EXERCISE DATA section start

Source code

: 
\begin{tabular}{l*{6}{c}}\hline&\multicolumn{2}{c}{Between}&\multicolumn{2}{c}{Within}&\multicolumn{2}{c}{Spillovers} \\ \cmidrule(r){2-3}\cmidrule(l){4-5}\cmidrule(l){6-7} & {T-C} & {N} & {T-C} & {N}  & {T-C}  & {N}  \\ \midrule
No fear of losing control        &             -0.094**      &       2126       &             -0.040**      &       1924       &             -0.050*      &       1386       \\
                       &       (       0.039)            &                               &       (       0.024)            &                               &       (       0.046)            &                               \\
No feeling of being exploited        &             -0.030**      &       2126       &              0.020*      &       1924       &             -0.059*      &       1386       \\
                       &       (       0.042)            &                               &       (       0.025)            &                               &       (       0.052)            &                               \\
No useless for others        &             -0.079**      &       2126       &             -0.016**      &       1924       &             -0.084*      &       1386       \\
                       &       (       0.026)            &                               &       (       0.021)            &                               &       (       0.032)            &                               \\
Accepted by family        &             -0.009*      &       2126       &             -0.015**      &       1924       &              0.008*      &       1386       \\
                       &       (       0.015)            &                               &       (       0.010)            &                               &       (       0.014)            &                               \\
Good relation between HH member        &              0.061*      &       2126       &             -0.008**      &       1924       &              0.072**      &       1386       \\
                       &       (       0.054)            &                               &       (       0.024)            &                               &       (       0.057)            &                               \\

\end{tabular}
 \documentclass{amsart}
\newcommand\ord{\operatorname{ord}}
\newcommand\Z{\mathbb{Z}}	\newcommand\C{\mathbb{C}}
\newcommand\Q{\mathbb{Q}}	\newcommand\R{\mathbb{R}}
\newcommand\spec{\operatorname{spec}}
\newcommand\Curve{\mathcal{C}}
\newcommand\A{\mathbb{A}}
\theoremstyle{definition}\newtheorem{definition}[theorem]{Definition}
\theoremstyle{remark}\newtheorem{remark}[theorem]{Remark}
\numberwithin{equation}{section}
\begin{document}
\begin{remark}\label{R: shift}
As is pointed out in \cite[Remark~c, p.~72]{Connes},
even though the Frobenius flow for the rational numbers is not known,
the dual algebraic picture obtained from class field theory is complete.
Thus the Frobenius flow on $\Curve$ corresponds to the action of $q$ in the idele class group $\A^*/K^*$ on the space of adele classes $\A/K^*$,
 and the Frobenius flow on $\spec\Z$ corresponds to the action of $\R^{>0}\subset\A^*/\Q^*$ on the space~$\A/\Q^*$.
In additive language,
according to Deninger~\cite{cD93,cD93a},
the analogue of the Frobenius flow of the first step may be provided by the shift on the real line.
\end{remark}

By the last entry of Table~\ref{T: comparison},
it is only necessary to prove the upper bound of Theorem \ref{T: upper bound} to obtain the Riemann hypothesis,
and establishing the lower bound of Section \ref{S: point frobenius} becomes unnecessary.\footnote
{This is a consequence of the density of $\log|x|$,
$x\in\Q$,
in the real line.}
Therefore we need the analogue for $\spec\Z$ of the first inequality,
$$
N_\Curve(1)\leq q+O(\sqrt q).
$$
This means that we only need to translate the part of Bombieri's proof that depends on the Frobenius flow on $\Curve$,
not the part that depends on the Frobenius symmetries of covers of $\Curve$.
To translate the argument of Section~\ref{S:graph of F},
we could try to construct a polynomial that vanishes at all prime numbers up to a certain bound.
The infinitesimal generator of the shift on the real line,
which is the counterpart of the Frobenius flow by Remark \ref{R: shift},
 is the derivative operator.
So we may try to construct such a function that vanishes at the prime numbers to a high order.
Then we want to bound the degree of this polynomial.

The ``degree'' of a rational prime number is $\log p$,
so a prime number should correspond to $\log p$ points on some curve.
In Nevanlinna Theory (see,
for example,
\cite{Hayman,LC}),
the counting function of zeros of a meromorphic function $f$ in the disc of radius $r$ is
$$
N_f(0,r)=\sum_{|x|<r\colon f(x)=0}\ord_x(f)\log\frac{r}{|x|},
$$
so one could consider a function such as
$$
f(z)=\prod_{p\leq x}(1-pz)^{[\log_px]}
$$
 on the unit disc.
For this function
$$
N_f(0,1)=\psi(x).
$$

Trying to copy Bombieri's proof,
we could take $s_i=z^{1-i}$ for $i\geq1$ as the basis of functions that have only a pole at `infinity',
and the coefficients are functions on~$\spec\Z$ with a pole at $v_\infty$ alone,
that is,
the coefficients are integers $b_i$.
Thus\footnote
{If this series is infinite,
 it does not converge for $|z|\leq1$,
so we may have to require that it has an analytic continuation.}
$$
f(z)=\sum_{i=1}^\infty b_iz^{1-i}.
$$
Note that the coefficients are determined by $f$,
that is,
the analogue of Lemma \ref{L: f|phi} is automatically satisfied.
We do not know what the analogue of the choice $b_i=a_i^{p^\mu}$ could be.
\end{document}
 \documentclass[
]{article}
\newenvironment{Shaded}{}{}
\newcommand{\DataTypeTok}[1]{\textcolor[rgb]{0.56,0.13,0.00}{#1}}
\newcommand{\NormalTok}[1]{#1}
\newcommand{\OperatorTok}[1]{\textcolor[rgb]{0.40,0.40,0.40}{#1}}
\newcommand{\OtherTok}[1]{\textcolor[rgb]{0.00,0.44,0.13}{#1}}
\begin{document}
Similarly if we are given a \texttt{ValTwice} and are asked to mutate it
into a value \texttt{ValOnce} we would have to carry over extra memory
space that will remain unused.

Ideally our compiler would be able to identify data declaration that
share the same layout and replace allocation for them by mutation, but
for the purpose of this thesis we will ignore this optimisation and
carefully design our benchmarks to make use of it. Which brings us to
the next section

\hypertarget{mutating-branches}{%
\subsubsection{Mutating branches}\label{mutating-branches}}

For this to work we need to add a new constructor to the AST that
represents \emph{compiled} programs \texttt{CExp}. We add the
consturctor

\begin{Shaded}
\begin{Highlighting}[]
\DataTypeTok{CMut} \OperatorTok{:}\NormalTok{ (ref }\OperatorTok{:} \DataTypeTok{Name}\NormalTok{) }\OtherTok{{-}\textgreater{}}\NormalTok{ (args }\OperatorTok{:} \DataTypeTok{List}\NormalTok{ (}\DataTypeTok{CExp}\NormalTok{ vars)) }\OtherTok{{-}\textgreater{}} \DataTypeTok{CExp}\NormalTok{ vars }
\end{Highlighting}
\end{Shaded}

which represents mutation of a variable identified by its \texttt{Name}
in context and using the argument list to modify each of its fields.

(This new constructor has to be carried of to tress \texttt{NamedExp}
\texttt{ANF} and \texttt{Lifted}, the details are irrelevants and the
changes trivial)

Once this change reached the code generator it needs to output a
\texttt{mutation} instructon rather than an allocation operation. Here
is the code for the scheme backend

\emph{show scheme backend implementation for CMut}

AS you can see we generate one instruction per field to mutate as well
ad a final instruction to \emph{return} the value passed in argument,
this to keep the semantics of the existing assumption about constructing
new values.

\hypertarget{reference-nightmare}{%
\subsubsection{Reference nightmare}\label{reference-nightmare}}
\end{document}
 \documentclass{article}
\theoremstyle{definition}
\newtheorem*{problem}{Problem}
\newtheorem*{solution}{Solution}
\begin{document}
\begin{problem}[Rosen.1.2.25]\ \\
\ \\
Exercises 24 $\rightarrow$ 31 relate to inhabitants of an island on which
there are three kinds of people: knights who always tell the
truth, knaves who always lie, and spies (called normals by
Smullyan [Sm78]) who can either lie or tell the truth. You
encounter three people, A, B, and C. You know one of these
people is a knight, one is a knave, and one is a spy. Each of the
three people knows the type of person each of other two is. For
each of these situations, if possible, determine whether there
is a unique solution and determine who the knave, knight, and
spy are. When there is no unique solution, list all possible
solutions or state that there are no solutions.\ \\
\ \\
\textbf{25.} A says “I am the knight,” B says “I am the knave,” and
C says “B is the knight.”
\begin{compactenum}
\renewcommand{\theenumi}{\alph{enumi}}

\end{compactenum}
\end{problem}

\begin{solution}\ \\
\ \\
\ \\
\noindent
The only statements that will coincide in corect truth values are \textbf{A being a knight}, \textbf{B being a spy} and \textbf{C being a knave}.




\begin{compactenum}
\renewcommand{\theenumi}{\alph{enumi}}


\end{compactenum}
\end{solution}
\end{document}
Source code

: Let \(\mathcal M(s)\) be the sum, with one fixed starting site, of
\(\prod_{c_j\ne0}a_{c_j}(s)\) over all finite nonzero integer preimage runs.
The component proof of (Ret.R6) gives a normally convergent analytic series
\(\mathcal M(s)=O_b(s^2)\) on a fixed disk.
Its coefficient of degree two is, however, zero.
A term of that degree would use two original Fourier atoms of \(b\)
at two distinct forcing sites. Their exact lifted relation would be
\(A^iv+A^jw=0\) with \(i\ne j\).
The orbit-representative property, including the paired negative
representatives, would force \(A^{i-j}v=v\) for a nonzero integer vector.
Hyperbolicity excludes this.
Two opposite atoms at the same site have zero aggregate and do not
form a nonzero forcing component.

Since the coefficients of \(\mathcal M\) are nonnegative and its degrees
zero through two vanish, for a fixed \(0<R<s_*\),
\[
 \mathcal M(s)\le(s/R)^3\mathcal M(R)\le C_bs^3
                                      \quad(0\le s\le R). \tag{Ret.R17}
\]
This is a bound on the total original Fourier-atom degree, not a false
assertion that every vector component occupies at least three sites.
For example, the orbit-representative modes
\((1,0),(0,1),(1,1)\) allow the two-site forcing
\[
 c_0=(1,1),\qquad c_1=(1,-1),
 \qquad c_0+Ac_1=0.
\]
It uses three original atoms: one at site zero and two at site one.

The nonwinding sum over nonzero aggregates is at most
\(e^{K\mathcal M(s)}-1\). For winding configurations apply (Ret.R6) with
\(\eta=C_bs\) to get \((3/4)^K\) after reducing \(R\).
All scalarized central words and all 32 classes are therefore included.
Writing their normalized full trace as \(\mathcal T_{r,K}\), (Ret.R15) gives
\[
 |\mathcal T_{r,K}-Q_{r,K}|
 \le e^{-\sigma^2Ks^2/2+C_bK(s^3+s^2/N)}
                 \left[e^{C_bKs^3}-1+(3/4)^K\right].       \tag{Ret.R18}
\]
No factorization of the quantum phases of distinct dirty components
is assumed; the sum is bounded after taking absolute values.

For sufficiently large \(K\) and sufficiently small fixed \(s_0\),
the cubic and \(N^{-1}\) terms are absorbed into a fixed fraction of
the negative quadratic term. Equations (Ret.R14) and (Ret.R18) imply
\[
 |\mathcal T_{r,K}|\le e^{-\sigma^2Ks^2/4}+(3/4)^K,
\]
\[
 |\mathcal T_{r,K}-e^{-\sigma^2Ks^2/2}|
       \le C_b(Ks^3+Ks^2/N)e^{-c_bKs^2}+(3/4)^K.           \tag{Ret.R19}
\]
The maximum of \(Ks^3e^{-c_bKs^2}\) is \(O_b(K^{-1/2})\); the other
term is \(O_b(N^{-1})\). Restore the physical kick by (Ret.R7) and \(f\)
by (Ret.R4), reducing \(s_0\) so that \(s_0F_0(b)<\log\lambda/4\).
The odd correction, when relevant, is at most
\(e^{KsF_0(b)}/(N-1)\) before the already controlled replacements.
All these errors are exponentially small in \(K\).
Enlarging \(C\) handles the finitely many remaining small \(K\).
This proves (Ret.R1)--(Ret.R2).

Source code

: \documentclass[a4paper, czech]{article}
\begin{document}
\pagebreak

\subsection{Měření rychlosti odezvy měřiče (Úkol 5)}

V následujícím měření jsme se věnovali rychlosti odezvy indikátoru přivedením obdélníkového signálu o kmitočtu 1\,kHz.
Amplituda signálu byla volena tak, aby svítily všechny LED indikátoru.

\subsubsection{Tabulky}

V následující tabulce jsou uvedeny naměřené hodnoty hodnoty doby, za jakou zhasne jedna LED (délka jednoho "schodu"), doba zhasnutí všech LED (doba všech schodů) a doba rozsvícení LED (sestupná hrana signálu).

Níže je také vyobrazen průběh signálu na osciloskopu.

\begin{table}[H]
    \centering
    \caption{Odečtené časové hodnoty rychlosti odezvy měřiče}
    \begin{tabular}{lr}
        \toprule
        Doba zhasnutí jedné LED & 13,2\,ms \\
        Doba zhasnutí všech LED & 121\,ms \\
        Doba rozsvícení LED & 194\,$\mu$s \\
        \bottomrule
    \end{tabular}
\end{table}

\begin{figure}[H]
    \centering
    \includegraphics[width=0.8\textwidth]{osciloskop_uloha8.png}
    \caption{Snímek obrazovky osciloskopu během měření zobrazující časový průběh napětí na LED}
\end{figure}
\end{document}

EXERCISE DATA section end

EXERCISE AIM: In the listing above, find each line with the word "definition" and copy it out.

RESPONSE FOR THIS EXERCISE:
\theoremstyle{definition}\newtheorem{definition}[theorem]{Definition}
\theoremstyle{definition}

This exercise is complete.